MACD is an Oscillating indicator which indicates the change in momentum (inertia) of the trade from bullish to bearish and vice versa. MACD (indicator) can also show when traders cross borders of overbought and oversold which usually leads to reversal of trend direction of a currency pair
What is MACD indicator
MACD is based on a group of moving averages and the relationship between them. The standard MACD examine the tie between 12-period and 26-period exponential moving averages. In addition, MACD examines specific distance between these two moving averages. In case the 12-period moving average is over 26 -periods, then the line of MACD is in positive territory.
In the opposite case, MACD line will be in negative territory. MACD line is also accompanied by a signal line (Trigger line). This line is a 9-period exponential moving average of the MACD line.
Trading signals for MACD trading
MACD line generates trading signals when crossing the signal line above or below.
Signals to open position –. when the MACD crosses the signal line from bottom to top you can buy the currency pair.Tthis is a signal for increases in the price.

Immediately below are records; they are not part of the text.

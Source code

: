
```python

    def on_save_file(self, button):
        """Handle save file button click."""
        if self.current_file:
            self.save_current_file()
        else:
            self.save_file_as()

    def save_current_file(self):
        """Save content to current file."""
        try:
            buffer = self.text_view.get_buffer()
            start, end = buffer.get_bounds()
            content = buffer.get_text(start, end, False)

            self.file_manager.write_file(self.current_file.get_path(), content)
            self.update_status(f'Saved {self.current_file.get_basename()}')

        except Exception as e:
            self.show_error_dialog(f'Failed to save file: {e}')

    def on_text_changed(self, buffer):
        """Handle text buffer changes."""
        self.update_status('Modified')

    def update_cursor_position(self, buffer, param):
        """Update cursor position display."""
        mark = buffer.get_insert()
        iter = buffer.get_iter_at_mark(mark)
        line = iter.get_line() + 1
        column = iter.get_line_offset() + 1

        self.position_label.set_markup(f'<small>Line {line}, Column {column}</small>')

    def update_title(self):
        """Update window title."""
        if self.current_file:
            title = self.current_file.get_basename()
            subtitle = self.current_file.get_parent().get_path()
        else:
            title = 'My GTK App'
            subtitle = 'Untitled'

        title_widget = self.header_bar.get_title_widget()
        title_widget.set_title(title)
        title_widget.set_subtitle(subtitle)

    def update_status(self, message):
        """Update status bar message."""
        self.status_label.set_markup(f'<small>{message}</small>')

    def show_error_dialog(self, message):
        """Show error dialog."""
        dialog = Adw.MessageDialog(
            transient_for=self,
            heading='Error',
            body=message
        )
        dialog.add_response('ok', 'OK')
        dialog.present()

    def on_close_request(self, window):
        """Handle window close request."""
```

And the opposite case when MACD crosses the signal line from top to bottom, you can sell a currency pair and this a signal to change the momentum of bullish to bearish.
Signals to close position –. when the MACD crosses the signal line again from bottom to top and you have bought the stock or the CFD beforehand , you can sell currency pair, as it signals for a change in momentum from bullish to bearish.
Advantages of MACD
- Help to identify potential changes in the momentum of price movements of the currency pair.
- Help to confirm the strength of the current trend
Disadvantages of MACD
- Far behind the market ( typical to most of the indicators0 because the data used for the calculation of MACD is historical and does not reflect what happens in the Future.
- You can generate false signals.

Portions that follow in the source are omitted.